Microsoft’s scheduled Patch Tuesday update brings fixes to a number of vulnerabilities including one that allowed an attacker to gain elevated privilege access to a Windows PC and execute malicious code by simply inserting a USB flash drive.
The company’s monthly security update brings fix for a vulnerability (MS15-085) rated “important” that allowed hackers to take control of a system by just inserting a malicious USB flash drive. While no reports of a similar vulnerability has been reported over the past few days, Microsoft adds that it has been used in targeted attacks. Systems from Windows Vista to Windows RT 8.1 are affected by the bug, called ‘Vulnerability in Mount Manager Could Allow Elevation of Privilege (3075158)’.
“Microsoft received information about this vulnerability through coordinated vulnerability disclosure. When this security bulletin was issued, Microsoft has reason to believe that this vulnerability has been used in targeted attacks against customers,” the firm said.
Windows-powered systems are infamous for USB-related vulnerabilities. By default, the BIOS easily lets one bypass the boot sequence, and furthermore allows users access to files stored on the hard drive without much effort. Over the new Windows versions, things have become better, but it’s not enough considering a vast majority of people are still on Windows 7.

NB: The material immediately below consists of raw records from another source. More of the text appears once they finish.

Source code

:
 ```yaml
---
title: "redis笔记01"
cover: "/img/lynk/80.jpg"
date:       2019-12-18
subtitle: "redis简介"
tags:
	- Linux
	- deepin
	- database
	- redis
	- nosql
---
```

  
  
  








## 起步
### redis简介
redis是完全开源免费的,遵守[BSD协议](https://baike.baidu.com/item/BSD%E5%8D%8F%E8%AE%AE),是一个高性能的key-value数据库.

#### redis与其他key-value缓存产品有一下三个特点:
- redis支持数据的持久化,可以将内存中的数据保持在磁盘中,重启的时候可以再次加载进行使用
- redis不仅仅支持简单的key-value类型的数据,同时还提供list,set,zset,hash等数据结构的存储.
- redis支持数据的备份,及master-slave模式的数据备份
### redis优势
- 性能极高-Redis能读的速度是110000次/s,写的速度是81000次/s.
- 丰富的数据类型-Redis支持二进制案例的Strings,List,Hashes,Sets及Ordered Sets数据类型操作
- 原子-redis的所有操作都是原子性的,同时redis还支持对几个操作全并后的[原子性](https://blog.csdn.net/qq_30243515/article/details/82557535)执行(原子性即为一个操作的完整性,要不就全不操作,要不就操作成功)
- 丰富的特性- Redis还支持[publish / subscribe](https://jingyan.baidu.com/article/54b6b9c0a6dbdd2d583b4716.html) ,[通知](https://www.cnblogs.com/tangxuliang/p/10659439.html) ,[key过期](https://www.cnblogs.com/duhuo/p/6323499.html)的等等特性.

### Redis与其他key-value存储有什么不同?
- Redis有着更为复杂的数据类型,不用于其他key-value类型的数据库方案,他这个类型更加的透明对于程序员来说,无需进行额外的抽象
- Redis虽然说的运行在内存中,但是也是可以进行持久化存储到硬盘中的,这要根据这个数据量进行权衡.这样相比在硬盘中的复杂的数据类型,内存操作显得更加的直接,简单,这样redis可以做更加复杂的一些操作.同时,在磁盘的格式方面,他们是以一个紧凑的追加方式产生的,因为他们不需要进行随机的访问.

The latest patch fixes a vulnerability that arises when the Mount Manager component fails to correctly process symbolic links. “To exploit the vulnerability, an attacker would have insert[ed] a malicious USB device into a target system. The security update addresses this vulnerability by removing the vulnerable code from the component,” Microsoft noted in a security bulletin.

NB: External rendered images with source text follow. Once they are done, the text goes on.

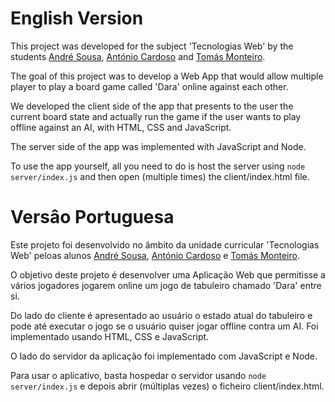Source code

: # English Version

This project was developed for the subject 'Tecnologias Web' by the students [André Sousa](https://github.com/anfisou), 
[António Cardoso](https://github.com/ToniCardosooo) and [Tomás Monteiro](https://github.com/Trucak).

The goal of this project was to develop a Web App that would allow multiple player to play a board game called 'Dara' online against each other.

We developed the client side of the app that presents to the user the current board state and actually run the game if the user wants to play offline against an AI, with HTML, CSS and JavaScript.

The server side of the app was implemented with JavaScript and Node.

To use the app yourself, all you need to do is host the server using ```node server/index.js``` and then open (multiple times) the client/index.html file.

# Versâo Portuguesa

Este projeto foi desenvolvido no âmbito da unidade curricular 'Tecnologias Web' peloas alunos [André Sousa](https://github.com/anfisou), 
[António Cardoso](https://github.com/ToniCardosooo) e [Tomás Monteiro](https://github.com/Trucak).

O objetivo deste projeto é desenvolver uma Aplicação Web que permitisse a vários jogadores jogarem online um jogo de tabuleiro chamado 'Dara' entre si.

Do lado do cliente é apresentado ao usuário o estado atual do tabuleiro e pode até executar o jogo se o usuário quiser jogar offline contra um AI. Foi implementado usando HTML, CSS e JavaScript.

O lado do servidor da aplicação foi implementado com JavaScript e Node.

Para usar o aplicativo, basta hospedar o servidor usando ```node server/index.js``` e depois abrir (múltiplas vezes) o ficheiro client/index.html.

Apart from fixing the aforementioned vulnerability, Tuesday’s security patch also resolves 13 other shortcomings including breaches found in Microsoft Office, and even the new Edge browser. The patch, dubbed MS15-091, fixes a vulnerability which if exploited allowed an attacker to execute malicious code on an affected machine when a user visited a specially-crafted webpage. One can install the patches via Windows Update. Alternatively, the patches can be manually downloaded and installed from the company’s website.